Retype the data that follows exactly. No pictures belong in the copy.

::: RECORDS FOR THIS EXERCISE :::

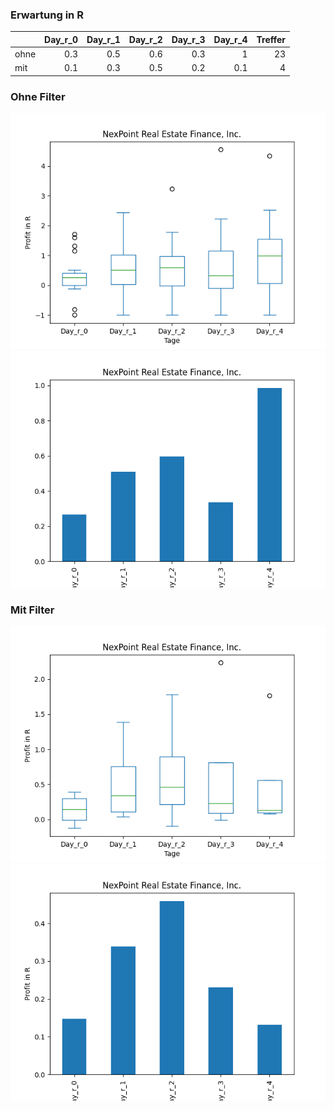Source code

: ### Erwartung in R
|      |   Day_r_0 |   Day_r_1 |   Day_r_2 |   Day_r_3 |   Day_r_4 |   Treffer |
|:-----|----------:|----------:|----------:|----------:|----------:|----------:|
| ohne |       0.3 |       0.5 |       0.6 |       0.3 |       1   |        23 |
| mit  |       0.1 |       0.3 |       0.5 |       0.2 |       0.1 |         4 |

### Ohne Filter
![image info](./data/NREF_box_all.png)
![image info](./data/NREF_median_all.png)

### Mit Filter
![image info](./data/NREF_box_filtered.png)
![image info](./data/NREF_median_filtered.png)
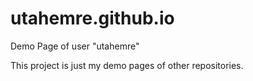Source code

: # utahemre.github.io
Demo Page of user "utahemre"

This project is just my demo pages of other repositories.
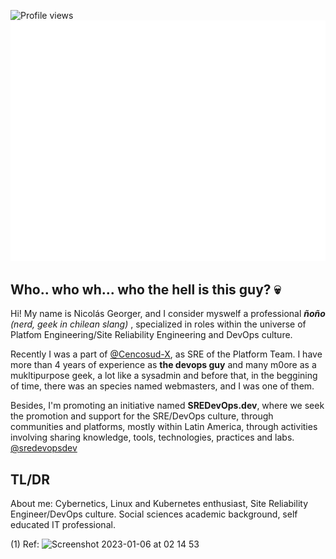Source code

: ![Profile views](https://gpvc.arturio.dev/ngeorger)
![Metrics](/github-metrics.svg)

## Who.. who wh... who the hell is this guy? 💀

Hi! My name is Nicolás Georger, and I consider myswelf a professional _**ñoño** (nerd, geek in chilean slang)_ , specialized in roles within the universe of Platfom Engineering/Site Reliability Engineering and DevOps culture.

Recently I was a part of [@Cencosud-X](https://github.com/Cencosud-X), as SRE of the Platform Team. I have more than 4 years of experience as **the devops guy**  and many m0ore as a mukltipurpose geek, a lot like a sysadmin and before that, in the beggining of time, there was an species named webmasters, and I was one of them.

Besides, I'm promoting an initiative named **SREDevOps.dev**, where we seek the promotion and support for the SRE/DevOps culture, through communities and platforms,  mostly within Latin America, through activities involving sharing knowledge, tools, technologies, practices and labs. [@sredevopsdev](https://github.com/sredevopsdev)

## TL/DR

About me: Cybernetics, Linux and Kubernetes enthusiast, Site Reliability Engineer/DevOps culture. Social sciences academic background, self educated IT professional.

(1) Ref: <img width="200" alt="Screenshot 2023-01-06 at 02 14 53" src="https://user-images.githubusercontent.com/34670018/210952307-eea4029f-938f-4c49-a8c7-e6279b4c2c32.png">

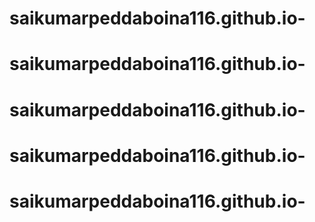 # saikumarpeddaboina116.github.io-
# saikumarpeddaboina116.github.io-
# saikumarpeddaboina116.github.io-
# saikumarpeddaboina116.github.io-
# saikumarpeddaboina116.github.io-

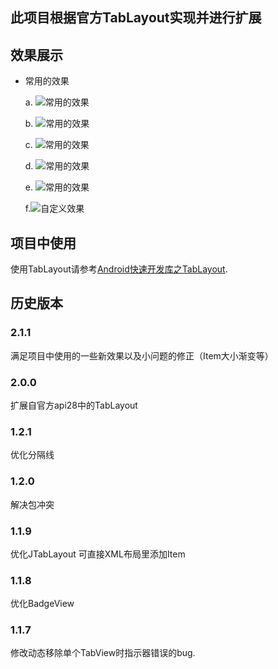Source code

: ## 此项目根据官方TabLayout实现并进行扩展
## 效果展示

- 常用的效果

  a. ![常用的效果](https://upload-images.jianshu.io/upload_images/6853660-a4b7772a49219e75.jpg?imageMogr2/auto-orient/strip%7CimageView2/2/w/1240)
  
  b. ![常用的效果](https://upload-images.jianshu.io/upload_images/6853660-a7c3139dc217aa4e.jpg?imageMogr2/auto-orient/strip%7CimageView2/2/w/1240)

  c. ![常用的效果](https://upload-images.jianshu.io/upload_images/6853660-075069cb2a9cb293.png?imageMogr2/auto-orient/strip%7CimageView2/2/w/1240)

  d. ![常用的效果](https://upload-images.jianshu.io/upload_images/6853660-30a4d6c8eb9662c8.png?imageMogr2/auto-orient/strip%7CimageView2/2/w/1240)
 
  e. ![常用的效果](https://upload-images.jianshu.io/upload_images/6853660-937353369ef5712a.jpg?imageMogr2/auto-orient/strip%7CimageView2/2/w/1240)
  
  f.![自定义效果](https://upload-images.jianshu.io/upload_images/6853660-1bf243455157407a.jpg?imageMogr2/auto-orient/strip%7CimageView2/2/w/1240)

## 项目中使用

  使用TabLayout请参考[Android快速开发库之TabLayout](https://www.jianshu.com/p/eb1329c5438b "简书").

## 历史版本
### 2.1.1
  满足项目中使用的一些新效果以及小问题的修正（Item大小渐变等）
### 2.0.0
  扩展自官方api28中的TabLayout
### 1.2.1
  优化分隔线
### 1.2.0
  解决包冲突
### 1.1.9
  优化JTabLayout 可直接XML布局里添加Item
### 1.1.8
  优化BadgeView
### 1.1.7
  修改动态移除单个TabView时指示器错误的bug.


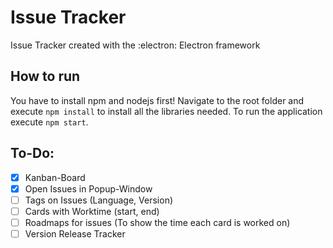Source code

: # Issue Tracker
Issue Tracker created with the  :electron: Electron framework

## How to run
You have to install npm and nodejs first!
Navigate to the root folder and execute `npm install` to install all the libraries needed. To run the
application execute `npm start`.

## To-Do:
- [x] Kanban-Board
- [x] Open Issues in Popup-Window
- [ ] Tags on Issues (Language, Version)
- [ ] Cards with Worktime (start, end)
- [ ] Roadmaps for issues (To show the time each card is worked on)
- [ ] Version Release Tracker 
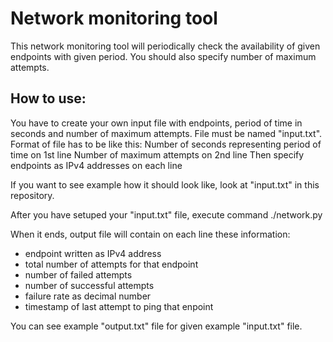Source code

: # Network monitoring tool
This network monitoring tool will periodically check the availability of given endpoints with given period. You should also specify number of maximum attempts.

## How to use:
You have to create your own input file with endpoints, period of time in seconds and number of maximum attempts.
File must be named "input.txt".
Format of file has to be like this:
Number of seconds representing period of time on 1st line
Number of maximum attempts on 2nd line
Then specify endpoints as IPv4 addresses on each line 

If you want to see example how it should look like, look at "input.txt" in this repository.

After you have setuped your "input.txt" file, execute command ./network.py

When it ends, output file will contain on each line these information: 
* endpoint written as IPv4 address
* total number of attempts for that endpoint
* number of failed attempts
* number of successful attempts
* failure rate as decimal number
* timestamp of last attempt to ping that enpoint

You can see example "output.txt" file for given example "input.txt" file.
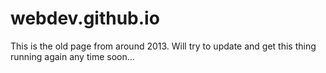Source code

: # webdev.github.io

This is the old page from around 2013. Will try to update and get this thing running again any time soon...
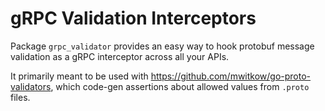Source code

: # gRPC Validation Interceptors

Package `grpc_validator` provides an easy way to hook protobuf message validation as a gRPC
interceptor across all your APIs.

It primarily meant to be used with https://github.com/mwitkow/go-proto-validators, which code-gen
assertions about allowed values from `.proto` files.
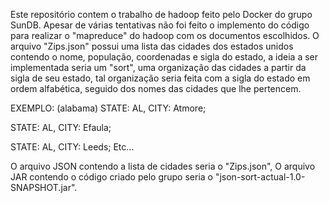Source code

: Este repositório contem o trabalho de hadoop feito pelo Docker do grupo SunDB.
Apesar de várias tentativas não foi feito o implemento do código para realizar o "mapreduce" do hadoop com os documentos escolhidos.
O arquivo "Zips.json" possui uma lista das cidades dos estados unidos contendo o nome, população, coordenadas e sigla do estado, a ideia a ser implementada seria um "sort", uma organização das cidades a partir da sigla de seu estado, tal organização seria feita com a sigla do estado em ordem alfabética, seguido dos nomes das cidades que lhe pertencem.

EXEMPLO:
(alabama)
STATE: AL, CITY: Atmore;

STATE: AL, CITY: Efaula;

STATE: AL, CITY: Leeds;
Etc...

O arquivo JSON contendo a lista de cidades seria o "Zips.json",
O arquivo JAR contendo o código criado pelo grupo seria o "json-sort-actual-1.0-SNAPSHOT.jar".
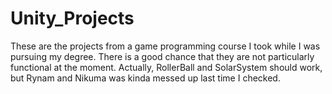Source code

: # Unity_Projects
These are the projects from a game programming course I took while I was pursuing my degree.  There is a good chance that they are not particularly functional at the moment.  Actually, RollerBall and SolarSystem should work, but Rynam and Nikuma was kinda messed up last time I checked.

:::

• _ANSWER BELOW_:
Source code

: ### Erwartung in R
|      |   Day_r_0 |   Day_r_1 |   Day_r_2 |   Day_r_3 |   Day_r_4 |   Treffer |
|:-----|----------:|----------:|----------:|----------:|----------:|----------:|
| ohne |       0.3 |       0.5 |       0.6 |       0.3 |       1   |        23 |
| mit  |       0.1 |       0.3 |       0.5 |       0.2 |       0.1 |         4 |

### Ohne Filter
![image info](./data/NREF_box_all.png)
![image info](./data/NREF_median_all.png)

### Mit Filter
![image info](./data/NREF_box_filtered.png)
![image info](./data/NREF_median_filtered.png)
Source code

: # utahemre.github.io
Demo Page of user "utahemre"

This project is just my demo pages of other repositories.
Source code

: ![Profile views](https://gpvc.arturio.dev/ngeorger)
![Metrics](/github-metrics.svg)

## Who.. who wh... who the hell is this guy? 💀

Hi! My name is Nicolás Georger, and I consider myswelf a professional _**ñoño** (nerd, geek in chilean slang)_ , specialized in roles within the universe of Platfom Engineering/Site Reliability Engineering and DevOps culture.

Recently I was a part of [@Cencosud-X](https://github.com/Cencosud-X), as SRE of the Platform Team. I have more than 4 years of experience as **the devops guy**  and many m0ore as a mukltipurpose geek, a lot like a sysadmin and before that, in the beggining of time, there was an species named webmasters, and I was one of them.

Besides, I'm promoting an initiative named **SREDevOps.dev**, where we seek the promotion and support for the SRE/DevOps culture, through communities and platforms,  mostly within Latin America, through activities involving sharing knowledge, tools, technologies, practices and labs. [@sredevopsdev](https://github.com/sredevopsdev)

## TL/DR

About me: Cybernetics, Linux and Kubernetes enthusiast, Site Reliability Engineer/DevOps culture. Social sciences academic background, self educated IT professional.

(1) Ref: <img width="200" alt="Screenshot 2023-01-06 at 02 14 53" src="https://user-images.githubusercontent.com/34670018/210952307-eea4029f-938f-4c49-a8c7-e6279b4c2c32.png">

 # saikumarpeddaboina116.github.io-
# saikumarpeddaboina116.github.io-
# saikumarpeddaboina116.github.io-
# saikumarpeddaboina116.github.io-
# saikumarpeddaboina116.github.io-

Source code

: ## 此项目根据官方TabLayout实现并进行扩展
## 效果展示

- 常用的效果

  a. ![常用的效果](https://upload-images.jianshu.io/upload_images/6853660-a4b7772a49219e75.jpg?imageMogr2/auto-orient/strip%7CimageView2/2/w/1240)
  
  b. ![常用的效果](https://upload-images.jianshu.io/upload_images/6853660-a7c3139dc217aa4e.jpg?imageMogr2/auto-orient/strip%7CimageView2/2/w/1240)

  c. ![常用的效果](https://upload-images.jianshu.io/upload_images/6853660-075069cb2a9cb293.png?imageMogr2/auto-orient/strip%7CimageView2/2/w/1240)

  d. ![常用的效果](https://upload-images.jianshu.io/upload_images/6853660-30a4d6c8eb9662c8.png?imageMogr2/auto-orient/strip%7CimageView2/2/w/1240)
 
  e. ![常用的效果](https://upload-images.jianshu.io/upload_images/6853660-937353369ef5712a.jpg?imageMogr2/auto-orient/strip%7CimageView2/2/w/1240)
  
  f.![自定义效果](https://upload-images.jianshu.io/upload_images/6853660-1bf243455157407a.jpg?imageMogr2/auto-orient/strip%7CimageView2/2/w/1240)

## 项目中使用

  使用TabLayout请参考[Android快速开发库之TabLayout](https://www.jianshu.com/p/eb1329c5438b "简书").

## 历史版本
### 2.1.1
  满足项目中使用的一些新效果以及小问题的修正（Item大小渐变等）
### 2.0.0
  扩展自官方api28中的TabLayout
### 1.2.1
  优化分隔线
### 1.2.0
  解决包冲突
### 1.1.9
  优化JTabLayout 可直接XML布局里添加Item
### 1.1.8
  优化BadgeView
### 1.1.7
  修改动态移除单个TabView时指示器错误的bug.


Source code

: # Issue Tracker
Issue Tracker created with the  :electron: Electron framework

## How to run
You have to install npm and nodejs first!
Navigate to the root folder and execute `npm install` to install all the libraries needed. To run the
application execute `npm start`.

## To-Do:
- [x] Kanban-Board
- [x] Open Issues in Popup-Window
- [ ] Tags on Issues (Language, Version)
- [ ] Cards with Worktime (start, end)
- [ ] Roadmaps for issues (To show the time each card is worked on)
- [ ] Version Release Tracker 
Source code

: # Network monitoring tool
This network monitoring tool will periodically check the availability of given endpoints with given period. You should also specify number of maximum attempts.

## How to use:
You have to create your own input file with endpoints, period of time in seconds and number of maximum attempts.
File must be named "input.txt".
Format of file has to be like this:
Number of seconds representing period of time on 1st line
Number of maximum attempts on 2nd line
Then specify endpoints as IPv4 addresses on each line 

If you want to see example how it should look like, look at "input.txt" in this repository.

After you have setuped your "input.txt" file, execute command ./network.py

When it ends, output file will contain on each line these information: 
* endpoint written as IPv4 address
* total number of attempts for that endpoint
* number of failed attempts
* number of successful attempts
* failure rate as decimal number
* timestamp of last attempt to ping that enpoint

You can see example "output.txt" file for given example "input.txt" file.
Source code

: # webdev.github.io

This is the old page from around 2013. Will try to update and get this thing running again any time soon...
Source code

: # gRPC Validation Interceptors

Package `grpc_validator` provides an easy way to hook protobuf message validation as a gRPC
interceptor across all your APIs.

It primarily meant to be used with https://github.com/mwitkow/go-proto-validators, which code-gen
assertions about allowed values from `.proto` files.
Source code

: Este repositório contem o trabalho de hadoop feito pelo Docker do grupo SunDB.
Apesar de várias tentativas não foi feito o implemento do código para realizar o "mapreduce" do hadoop com os documentos escolhidos.
O arquivo "Zips.json" possui uma lista das cidades dos estados unidos contendo o nome, população, coordenadas e sigla do estado, a ideia a ser implementada seria um "sort", uma organização das cidades a partir da sigla de seu estado, tal organização seria feita com a sigla do estado em ordem alfabética, seguido dos nomes das cidades que lhe pertencem.

EXEMPLO:
(alabama)
STATE: AL, CITY: Atmore;

STATE: AL, CITY: Efaula;

STATE: AL, CITY: Leeds;
Etc...

O arquivo JSON contendo a lista de cidades seria o "Zips.json",
O arquivo JAR contendo o código criado pelo grupo seria o "json-sort-actual-1.0-SNAPSHOT.jar".
Source code

: # Unity_Projects
These are the projects from a game programming course I took while I was pursuing my degree.  There is a good chance that they are not particularly functional at the moment.  Actually, RollerBall and SolarSystem should work, but Rynam and Nikuma was kinda messed up last time I checked.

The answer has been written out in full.